In examining the differences between responders and non-responders to first-line chemotherapy, we found that the genes up-regulated in non-responders were enriched in neural and embryonic stem-cell genes, whereas those up-regulated in responders were enriched in normal brain genes. This is consistent with the finding in another study that a stem-cell gene expression profile was associated with shorter survival after combined radiochemotherapy [12] and with several reports suggesting that cancer stem cells are more resistant to chemotherapy [3739].

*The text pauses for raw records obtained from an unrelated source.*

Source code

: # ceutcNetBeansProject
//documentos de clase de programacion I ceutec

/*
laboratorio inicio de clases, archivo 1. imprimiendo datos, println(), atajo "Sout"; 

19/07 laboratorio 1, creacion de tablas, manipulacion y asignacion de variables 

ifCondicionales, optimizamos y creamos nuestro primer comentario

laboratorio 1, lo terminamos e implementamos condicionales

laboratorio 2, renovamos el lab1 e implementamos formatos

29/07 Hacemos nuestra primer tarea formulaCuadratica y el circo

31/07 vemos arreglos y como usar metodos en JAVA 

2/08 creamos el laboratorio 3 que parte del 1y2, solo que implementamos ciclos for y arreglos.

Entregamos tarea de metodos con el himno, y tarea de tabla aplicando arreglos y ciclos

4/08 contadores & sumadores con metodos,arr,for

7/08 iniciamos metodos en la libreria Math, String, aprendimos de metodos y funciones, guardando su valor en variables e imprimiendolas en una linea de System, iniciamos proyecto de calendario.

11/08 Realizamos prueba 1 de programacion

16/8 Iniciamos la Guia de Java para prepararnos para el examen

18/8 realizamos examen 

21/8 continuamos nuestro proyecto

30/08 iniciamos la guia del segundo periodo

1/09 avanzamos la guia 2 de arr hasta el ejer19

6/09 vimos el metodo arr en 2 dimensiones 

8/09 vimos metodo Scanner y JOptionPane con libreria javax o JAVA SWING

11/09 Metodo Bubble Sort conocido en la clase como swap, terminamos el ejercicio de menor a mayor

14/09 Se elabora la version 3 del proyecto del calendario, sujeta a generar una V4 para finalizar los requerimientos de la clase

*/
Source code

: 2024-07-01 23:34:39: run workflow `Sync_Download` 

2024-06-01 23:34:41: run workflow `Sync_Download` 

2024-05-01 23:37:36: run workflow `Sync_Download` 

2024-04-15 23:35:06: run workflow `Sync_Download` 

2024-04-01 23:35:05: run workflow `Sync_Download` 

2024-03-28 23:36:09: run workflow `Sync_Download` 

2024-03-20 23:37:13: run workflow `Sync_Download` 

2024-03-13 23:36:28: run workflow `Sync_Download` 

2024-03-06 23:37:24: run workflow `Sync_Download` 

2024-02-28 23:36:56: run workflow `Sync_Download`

Another interesting result of our study is that the most striking genomic difference between responders and non-responders to first-line chemotherapy was the overrepresentation of homozygous p16 locus deletions in responders. P16/CDKN2A deletions occur in about 30-50% of GBMs but in 95% of classical GBMs [10, 40]. Consistently, we found that classical GBMs were more likely to respond to first-line chemotherapy. The association between p16 deletions and enhanced chemosensitivity to adjuvant temozolomide has already been suggested [41]. Several experimental studies have also suggested that p16 expression is associated with chemoresistance in gliomas [4244]. In order to validate the association between p16 deletion and chemosensitivity, we assessed the impact of p16 deletion in an independent series of patients treated either with radiation therapy alone or with radiation therapy and adjuvant chemotherapy. In this dataset, we observed a benefit of adjuvant chemotherapy in both MGMTP methylated and unmethylated patients when p16 was deleted, whereas this benefit was only observed in MGMTP methylated patients when p16 was not deleted, supporting the association between p16 deletion and chemosensitivity. This also suggests that p16 deletion might be an alternative mechanism of chemosensitivity in MGMTP unmethylated patients and is consistent with our finding that most of the responders to first-line chemotherapy were MGMTP unmethylated.

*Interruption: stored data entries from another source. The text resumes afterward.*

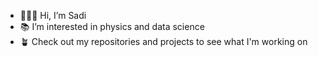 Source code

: - 👱🏻‍♀️ Hi, I’m Sadi
- 📚 I’m interested in physics and data science
- 🪴 Check out my repositories and projects to see what I'm working on

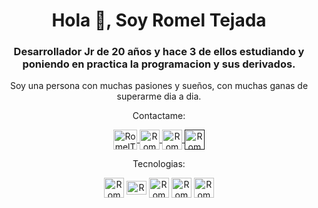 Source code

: <h1 align="center">Hola 👋, Soy Romel Tejada</h1>
<h3 align="center">Desarrollador Jr de 20 años y hace 3 de ellos estudiando y poniendo en practica la programacion y sus derivados.</h3>
<p align="center">Soy una persona con muchas pasiones y sueños, con muchas ganas de superarme dia a dia.</p>
<p align="center">Contactame: </p>
<p align="center">
   <a href="https://twitter.com/Tejad07" target="blank">
    <img align="center" src="https://cdn.jsdelivr.net/gh/walkxcode/dashboard-icons@master/png/twitter.png" alt="RomelT" height="32px" width="38px"/>
   </a>
   <a href="https://www.instagram.com/romelteja7/" target="blank">
    <img align="center" src="https://cdn.jsdelivr.net/gh/walkxcode/dashboard-icons@master/png/instagram.png" alt="RomelT" height="32px" width="32px"/>
  </a>
   <a href="www.linkedin.com/in/romelteja7" target="blank">
    <img align="center" src="https://cdn.jsdelivr.net/gh/walkxcode/dashboard-icons@master/png/linkedin.png" alt="RomelT" height="32px" width="32px"/>
  </a>
     <a href="" target="blank">
    <img align="center" src="https://cdn.jsdelivr.net/gh/walkxcode/dashboard-icons@master/png/telegram.png" alt="RomelT" height="32px" width="32px"/>
  </a>
</p>
<p align="center">Tecnologias: </p>
<p align="center">
      <img align="center" src="https://cdn.jsdelivr.net/gh/walkxcode/dashboard-icons@master/png/java.png" alt="RomelT" height="32px" />
  <img align="center" src="https://cdn.jsdelivr.net/gh/walkxcode/dashboard-icons@master/png/php.png" alt="RomelT" height="22px" width="32px"/>
  <img align="center" src="https://cdn.jsdelivr.net/gh/walkxcode/dashboard-icons@master/png/mysql.png" alt="RomelT" height="32px" weight="32px"/>
  <img align="center" src="https://cdn.jsdelivr.net/gh/walkxcode/dashboard-icons@master/png/html.png" alt="RomelT" height="32px" weight="32px"/>
  <img align="center" src="https://cdn.jsdelivr.net/gh/walkxcode/dashboard-icons@master/png/css.png" alt="RomelT" height="32px" weight="32px"/>
</p>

The present study demonstrates that the response of GBMs to either first-line chemotherapy or radiotherapy relies on different molecular mechanisms. According to their transcriptomic and genomic characteristics, some patients benefit more from chemotherapy and others more from radiotherapy. These results encourage the combination of both treatment strategies to increase the likelihood of treatment response and suggest that prognostic markers could be identified both to predict chemo-or radiotherapy efficacy and to develop new therapeutic strategies.